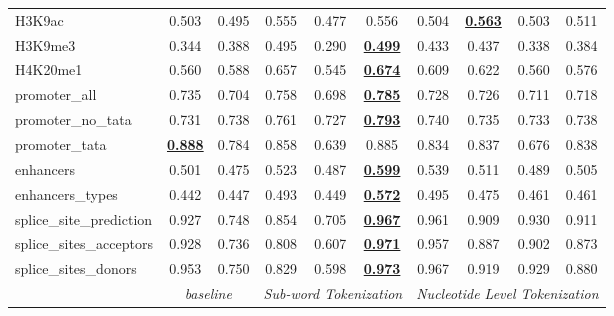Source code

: \begin{table*}[h!]
\begin{center}
\begin{tabular}{l|cc|ccc|cccc}
H3K9ac & 0.503 & 0.495 & 0.555 & 0.477 & 0.556 & 0.504 & {\ul \textbf{0.563}} & 0.503 & 0.511 \\
H3K9me3 & 0.344 & 0.388 & 0.495 & 0.290 & {\ul \textbf{0.499}} & 0.433 & 0.437 & 0.338 & 0.384 \\
H4K20me1 & 0.560 & 0.588 & 0.657 & 0.545 & {\ul \textbf{0.674}} & 0.609 & 0.622 & 0.560 & 0.576 \\
promoter\_all & 0.735 & 0.704 & 0.758 & 0.698 & {\ul \textbf{0.785}} & 0.728 & 0.726 & 0.711 & 0.718 \\
promoter\_no\_tata & 0.731 & 0.738 & 0.761 & 0.727 & {\ul \textbf{0.793}} & 0.740 & 0.735 & 0.733 & 0.738 \\
promoter\_tata & {\ul \textbf{0.888}} & 0.784 & 0.858 & 0.639 & 0.885 & 0.834 & 0.837 & 0.676 & 0.838 \\
enhancers & 0.501 & 0.475 & 0.523 & 0.487 & {\ul \textbf{0.599}} & 0.539 & 0.511 & 0.489 & 0.505 \\
enhancers\_types & 0.442 & 0.447 & 0.493 & 0.449 & {\ul \textbf{0.572}} & 0.495 & 0.475 & 0.461 & 0.461 \\
splice\_site\_prediction & 0.927 & 0.748 & 0.854 & 0.705 & {\ul \textbf{0.967}} & 0.961 & 0.909 & 0.930 & 0.911 \\
splice\_sites\_acceptors & 0.928 & 0.736 & 0.808 & 0.607 & {\ul \textbf{0.971}} & 0.957 & 0.887 & 0.902 & 0.873 \\
splice\_sites\_donors & 0.953 & 0.750 & 0.829 & 0.598 & {\ul \textbf{0.973}} & 0.967 & 0.919 & 0.929 & 0.880 \\
\hline
\multicolumn{1}{l|}{} & \multicolumn{2}{c|}{\textit{baseline}} & \multicolumn{3}{c|}{\textit{Sub-word Tokenization}} & \multicolumn{4}{c}{\textit{Nucleotide Level Tokenization}} \\ \hline
\end{tabular}
\end{center}
\end{table*}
☆ ☆ ☆ ☆ ☆ ☆ ☆
[WHAT TO PRODUCE] Only the text of the records is to be reproduced exactly; skip the pictures.

[RESPONSE]
Source code

: \begin{table*}[h!]
\begin{center}
\begin{tabular}{l|cc|ccc|cccc}
H3K9ac & 0.503 & 0.495 & 0.555 & 0.477 & 0.556 & 0.504 & {\ul \textbf{0.563}} & 0.503 & 0.511 \\
H3K9me3 & 0.344 & 0.388 & 0.495 & 0.290 & {\ul \textbf{0.499}} & 0.433 & 0.437 & 0.338 & 0.384 \\
H4K20me1 & 0.560 & 0.588 & 0.657 & 0.545 & {\ul \textbf{0.674}} & 0.609 & 0.622 & 0.560 & 0.576 \\
promoter\_all & 0.735 & 0.704 & 0.758 & 0.698 & {\ul \textbf{0.785}} & 0.728 & 0.726 & 0.711 & 0.718 \\
promoter\_no\_tata & 0.731 & 0.738 & 0.761 & 0.727 & {\ul \textbf{0.793}} & 0.740 & 0.735 & 0.733 & 0.738 \\
promoter\_tata & {\ul \textbf{0.888}} & 0.784 & 0.858 & 0.639 & 0.885 & 0.834 & 0.837 & 0.676 & 0.838 \\
enhancers & 0.501 & 0.475 & 0.523 & 0.487 & {\ul \textbf{0.599}} & 0.539 & 0.511 & 0.489 & 0.505 \\
enhancers\_types & 0.442 & 0.447 & 0.493 & 0.449 & {\ul \textbf{0.572}} & 0.495 & 0.475 & 0.461 & 0.461 \\
splice\_site\_prediction & 0.927 & 0.748 & 0.854 & 0.705 & {\ul \textbf{0.967}} & 0.961 & 0.909 & 0.930 & 0.911 \\
splice\_sites\_acceptors & 0.928 & 0.736 & 0.808 & 0.607 & {\ul \textbf{0.971}} & 0.957 & 0.887 & 0.902 & 0.873 \\
splice\_sites\_donors & 0.953 & 0.750 & 0.829 & 0.598 & {\ul \textbf{0.973}} & 0.967 & 0.919 & 0.929 & 0.880 \\
\hline
\multicolumn{1}{l|}{} & \multicolumn{2}{c|}{\textit{baseline}} & \multicolumn{3}{c|}{\textit{Sub-word Tokenization}} & \multicolumn{4}{c}{\textit{Nucleotide Level Tokenization}} \\ \hline
\end{tabular}
\end{center}
\end{table*}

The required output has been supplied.